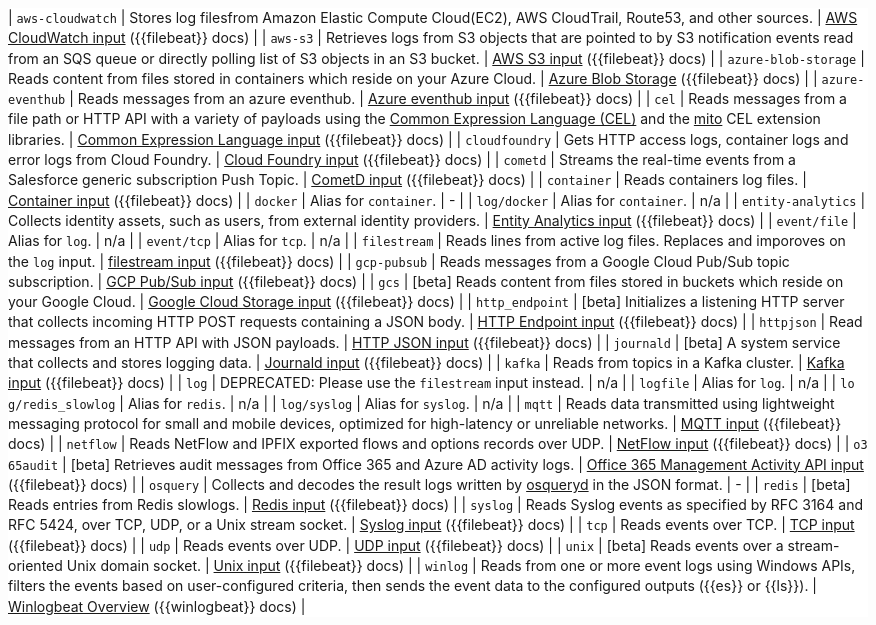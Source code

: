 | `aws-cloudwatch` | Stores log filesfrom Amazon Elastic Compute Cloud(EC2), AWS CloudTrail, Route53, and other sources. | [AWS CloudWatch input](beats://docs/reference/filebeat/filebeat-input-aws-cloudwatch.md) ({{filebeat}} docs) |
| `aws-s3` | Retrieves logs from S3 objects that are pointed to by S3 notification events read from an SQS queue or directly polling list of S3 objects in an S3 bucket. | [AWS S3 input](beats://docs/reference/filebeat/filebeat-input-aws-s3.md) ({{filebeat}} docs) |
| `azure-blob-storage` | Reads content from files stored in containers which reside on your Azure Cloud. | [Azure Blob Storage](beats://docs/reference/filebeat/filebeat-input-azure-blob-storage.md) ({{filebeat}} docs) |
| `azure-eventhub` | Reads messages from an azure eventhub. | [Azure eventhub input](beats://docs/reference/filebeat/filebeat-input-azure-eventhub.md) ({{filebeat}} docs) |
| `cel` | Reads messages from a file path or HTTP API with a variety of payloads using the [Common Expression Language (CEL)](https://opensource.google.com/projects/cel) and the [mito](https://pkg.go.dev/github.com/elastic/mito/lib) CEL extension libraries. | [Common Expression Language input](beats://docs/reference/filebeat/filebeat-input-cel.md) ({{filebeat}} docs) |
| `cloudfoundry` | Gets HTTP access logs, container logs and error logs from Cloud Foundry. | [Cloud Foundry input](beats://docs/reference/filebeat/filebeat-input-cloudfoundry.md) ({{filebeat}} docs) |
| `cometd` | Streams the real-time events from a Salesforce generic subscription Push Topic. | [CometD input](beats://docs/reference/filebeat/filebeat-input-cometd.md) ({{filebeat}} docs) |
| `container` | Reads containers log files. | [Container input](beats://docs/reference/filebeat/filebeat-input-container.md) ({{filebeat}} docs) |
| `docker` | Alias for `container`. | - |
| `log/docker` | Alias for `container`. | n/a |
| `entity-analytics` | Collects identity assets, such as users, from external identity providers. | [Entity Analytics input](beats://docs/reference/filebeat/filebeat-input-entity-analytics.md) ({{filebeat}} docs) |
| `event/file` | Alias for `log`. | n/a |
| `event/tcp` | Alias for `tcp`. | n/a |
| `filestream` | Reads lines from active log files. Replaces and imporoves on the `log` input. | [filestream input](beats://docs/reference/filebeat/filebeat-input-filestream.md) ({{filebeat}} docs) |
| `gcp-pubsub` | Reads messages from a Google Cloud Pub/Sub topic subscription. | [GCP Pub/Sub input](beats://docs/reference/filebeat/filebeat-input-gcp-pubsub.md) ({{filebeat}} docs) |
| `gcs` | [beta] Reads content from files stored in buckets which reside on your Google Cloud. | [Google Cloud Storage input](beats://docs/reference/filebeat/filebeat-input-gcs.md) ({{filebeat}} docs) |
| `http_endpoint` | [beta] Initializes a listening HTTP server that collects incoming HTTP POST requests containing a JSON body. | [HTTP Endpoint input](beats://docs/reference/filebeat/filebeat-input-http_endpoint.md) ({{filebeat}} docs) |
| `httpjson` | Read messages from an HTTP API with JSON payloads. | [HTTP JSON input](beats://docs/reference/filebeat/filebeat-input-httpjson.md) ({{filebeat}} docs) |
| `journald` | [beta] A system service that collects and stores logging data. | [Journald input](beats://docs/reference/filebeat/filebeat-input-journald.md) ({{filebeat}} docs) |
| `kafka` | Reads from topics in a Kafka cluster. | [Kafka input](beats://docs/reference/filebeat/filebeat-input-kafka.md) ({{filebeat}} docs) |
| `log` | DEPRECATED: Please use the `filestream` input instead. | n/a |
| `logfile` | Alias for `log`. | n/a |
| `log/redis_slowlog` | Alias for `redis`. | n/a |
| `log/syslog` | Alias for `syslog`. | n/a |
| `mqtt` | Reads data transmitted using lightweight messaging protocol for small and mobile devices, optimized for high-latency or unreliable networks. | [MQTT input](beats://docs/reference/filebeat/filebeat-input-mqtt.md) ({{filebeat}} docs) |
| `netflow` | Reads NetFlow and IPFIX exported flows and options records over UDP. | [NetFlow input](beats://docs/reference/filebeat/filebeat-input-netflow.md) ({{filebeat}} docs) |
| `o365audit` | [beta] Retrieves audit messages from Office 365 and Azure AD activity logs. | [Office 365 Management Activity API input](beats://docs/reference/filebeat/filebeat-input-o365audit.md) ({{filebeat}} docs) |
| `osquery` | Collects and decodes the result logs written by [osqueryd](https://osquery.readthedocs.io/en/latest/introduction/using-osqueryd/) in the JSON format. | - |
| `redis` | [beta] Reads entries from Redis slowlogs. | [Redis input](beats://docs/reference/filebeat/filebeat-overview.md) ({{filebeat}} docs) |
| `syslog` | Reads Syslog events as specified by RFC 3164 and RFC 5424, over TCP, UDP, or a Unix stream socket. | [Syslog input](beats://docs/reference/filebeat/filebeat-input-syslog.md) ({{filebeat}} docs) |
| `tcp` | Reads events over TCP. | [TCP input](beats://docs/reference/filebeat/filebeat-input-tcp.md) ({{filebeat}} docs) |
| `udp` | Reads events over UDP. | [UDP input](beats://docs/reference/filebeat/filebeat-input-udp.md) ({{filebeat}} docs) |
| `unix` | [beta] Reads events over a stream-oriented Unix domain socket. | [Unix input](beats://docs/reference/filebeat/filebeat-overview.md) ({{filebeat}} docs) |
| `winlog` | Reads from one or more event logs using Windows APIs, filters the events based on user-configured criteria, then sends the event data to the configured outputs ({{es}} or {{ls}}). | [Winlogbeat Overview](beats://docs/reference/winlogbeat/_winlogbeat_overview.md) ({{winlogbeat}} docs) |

□ □ □

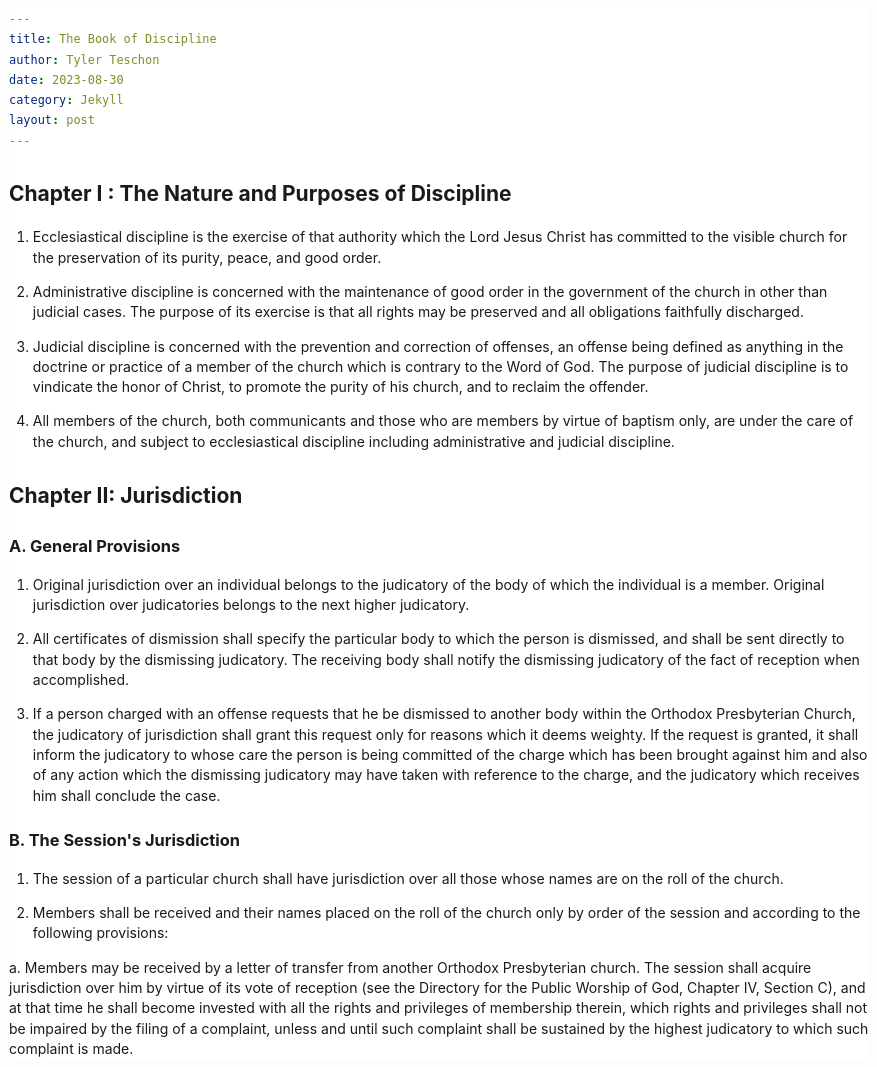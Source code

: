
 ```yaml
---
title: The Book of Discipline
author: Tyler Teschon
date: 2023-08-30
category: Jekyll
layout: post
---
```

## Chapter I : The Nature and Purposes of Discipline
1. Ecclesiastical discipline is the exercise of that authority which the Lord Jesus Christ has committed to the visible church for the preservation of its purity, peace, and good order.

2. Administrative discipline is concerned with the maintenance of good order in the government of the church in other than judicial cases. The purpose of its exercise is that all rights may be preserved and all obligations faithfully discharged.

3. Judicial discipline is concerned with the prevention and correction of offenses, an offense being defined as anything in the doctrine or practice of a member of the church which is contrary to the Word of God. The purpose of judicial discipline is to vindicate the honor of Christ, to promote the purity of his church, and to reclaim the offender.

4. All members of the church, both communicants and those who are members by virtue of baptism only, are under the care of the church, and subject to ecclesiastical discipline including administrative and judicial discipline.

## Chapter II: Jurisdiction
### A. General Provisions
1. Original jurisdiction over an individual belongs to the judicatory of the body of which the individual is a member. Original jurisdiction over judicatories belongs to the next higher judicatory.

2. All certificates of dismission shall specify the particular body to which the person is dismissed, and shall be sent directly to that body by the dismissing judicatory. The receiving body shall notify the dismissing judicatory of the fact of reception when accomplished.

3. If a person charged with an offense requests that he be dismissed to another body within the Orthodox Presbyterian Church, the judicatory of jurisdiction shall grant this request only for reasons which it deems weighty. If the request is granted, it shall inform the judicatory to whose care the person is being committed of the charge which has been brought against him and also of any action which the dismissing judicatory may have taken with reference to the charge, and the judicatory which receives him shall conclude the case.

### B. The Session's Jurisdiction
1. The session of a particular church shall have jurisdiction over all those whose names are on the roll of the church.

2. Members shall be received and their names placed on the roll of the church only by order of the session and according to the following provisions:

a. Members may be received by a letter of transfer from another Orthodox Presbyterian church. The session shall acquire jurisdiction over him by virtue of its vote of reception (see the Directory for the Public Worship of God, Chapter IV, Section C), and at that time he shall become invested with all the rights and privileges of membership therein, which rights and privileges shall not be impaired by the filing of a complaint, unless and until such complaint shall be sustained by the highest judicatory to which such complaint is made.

□ □ □

> [WHAT THE TASK ASKS]
Read the entries above, then pull out the lines that include "roll".

> [EXERCISE OUTPUT]
1. The session of a particular church shall have jurisdiction over all those whose names are on the roll of the church.
2. Members shall be received and their names placed on the roll of the church only by order of the session and according to the following provisions:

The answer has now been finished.